▶ [The problem]
Say how many lines of the listing below contain "中台的使用范围是有限的", giving the number and nothing else.

▶ [Data extracts]
□ □ □

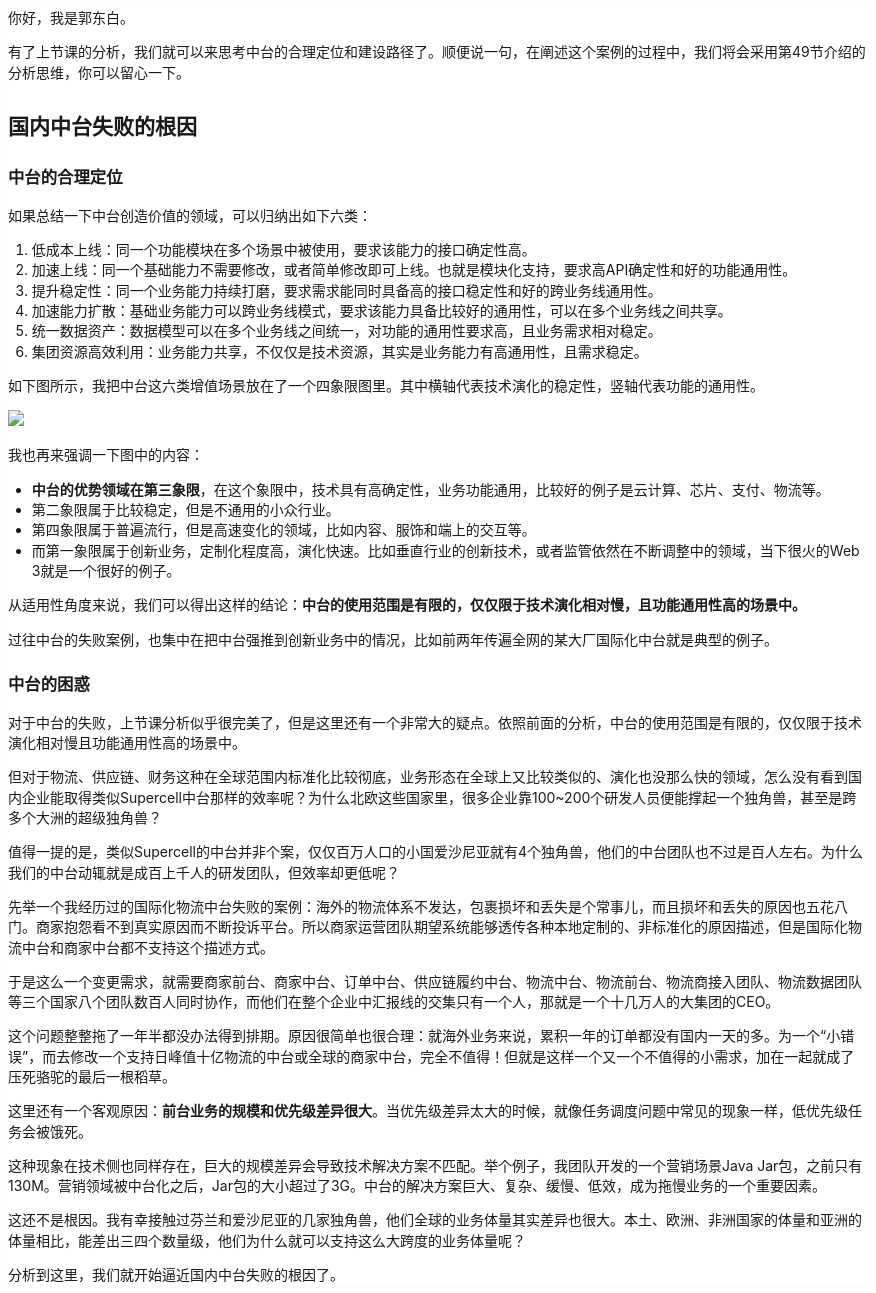 你好，我是郭东白。

有了上节课的分析，我们就可以来思考中台的合理定位和建设路径了。顺便说一句，在阐述这个案例的过程中，我们将会采用第49节介绍的分析思维，你可以留心一下。

## 国内中台失败的根因

### 中台的合理定位

如果总结一下中台创造价值的领域，可以归纳出如下六类：

1. 低成本上线：同一个功能模块在多个场景中被使用，要求该能力的接口确定性高。
2. 加速上线：同一个基础能力不需要修改，或者简单修改即可上线。也就是模块化支持，要求高API确定性和好的功能通用性。
3. 提升稳定性：同一个业务能力持续打磨，要求需求能同时具备高的接口稳定性和好的跨业务线通用性。
4. 加速能力扩散：基础业务能力可以跨业务线模式，要求该能力具备比较好的通用性，可以在多个业务线之间共享。
5. 统一数据资产：数据模型可以在多个业务线之间统一，对功能的通用性要求高，且业务需求相对稳定。
6. 集团资源高效利用：业务能力共享，不仅仅是技术资源，其实是业务能力有高通用性，且需求稳定。

如下图所示，我把中台这六类增值场景放在了一个四象限图里。其中横轴代表技术演化的稳定性，竖轴代表功能的通用性。

![](https://static001.geekbang.org/resource/image/84/0f/84171350c7a41c321ea8ca3781e8730f.jpg?wh=5612x4072)

我也再来强调一下图中的内容：

- **中台的优势领域在第三象限**，在这个象限中，技术具有高确定性，业务功能通用，比较好的例子是云计算、芯片、支付、物流等。
- 第二象限属于比较稳定，但是不通用的小众行业。
- 第四象限属于普遍流行，但是高速变化的领域，比如内容、服饰和端上的交互等。
- 而第一象限属于创新业务，定制化程度高，演化快速。比如垂直行业的创新技术，或者监管依然在不断调整中的领域，当下很火的Web 3就是一个很好的例子。

从适用性角度来说，我们可以得出这样的结论：**中台的使用范围是有限的，仅仅限于技术演化相对慢，且功能通用性高的场景中。**

过往中台的失败案例，也集中在把中台强推到创新业务中的情况，比如前两年传遍全网的某大厂国际化中台就是典型的例子。

### 中台的困惑

对于中台的失败，上节课分析似乎很完美了，但是这里还有一个非常大的疑点。依照前面的分析，中台的使用范围是有限的，仅仅限于技术演化相对慢且功能通用性高的场景中。

但对于物流、供应链、财务这种在全球范围内标准化比较彻底，业务形态在全球上又比较类似的、演化也没那么快的领域，怎么没有看到国内企业能取得类似Supercell中台那样的效率呢？为什么北欧这些国家里，很多企业靠100~200个研发人员便能撑起一个独角兽，甚至是跨多个大洲的超级独角兽？

值得一提的是，类似Supercell的中台并非个案，仅仅百万人口的小国爱沙尼亚就有4个独角兽，他们的中台团队也不过是百人左右。为什么我们的中台动辄就是成百上千人的研发团队，但效率却更低呢？

先举一个我经历过的国际化物流中台失败的案例：海外的物流体系不发达，包裹损坏和丢失是个常事儿，而且损坏和丢失的原因也五花八门。商家抱怨看不到真实原因而不断投诉平台。所以商家运营团队期望系统能够透传各种本地定制的、非标准化的原因描述，但是国际化物流中台和商家中台都不支持这个描述方式。

于是这么一个变更需求，就需要商家前台、商家中台、订单中台、供应链履约中台、物流中台、物流前台、物流商接入团队、物流数据团队等三个国家八个团队数百人同时协作，而他们在整个企业中汇报线的交集只有一个人，那就是一个十几万人的大集团的CEO。

这个问题整整拖了一年半都没办法得到排期。原因很简单也很合理：就海外业务来说，累积一年的订单都没有国内一天的多。为一个“小错误”，而去修改一个支持日峰值十亿物流的中台或全球的商家中台，完全不值得！但就是这样一个又一个不值得的小需求，加在一起就成了压死骆驼的最后一根稻草。

这里还有一个客观原因：**前台业务的规模和优先级差异很大**。当优先级差异太大的时候，就像任务调度问题中常见的现象一样，低优先级任务会被饿死。

这种现象在技术侧也同样存在，巨大的规模差异会导致技术解决方案不匹配。举个例子，我团队开发的一个营销场景Java Jar包，之前只有130M。营销领域被中台化之后，Jar包的大小超过了3G。中台的解决方案巨大、复杂、缓慢、低效，成为拖慢业务的一个重要因素。

这还不是根因。我有幸接触过芬兰和爱沙尼亚的几家独角兽，他们全球的业务体量其实差异也很大。本土、欧洲、非洲国家的体量和亚洲的体量相比，能差出三四个数量级，他们为什么就可以支持这么大跨度的业务体量呢？

分析到这里，我们就开始逼近国内中台失败的根因了。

□ □ □

▶ [Response]
2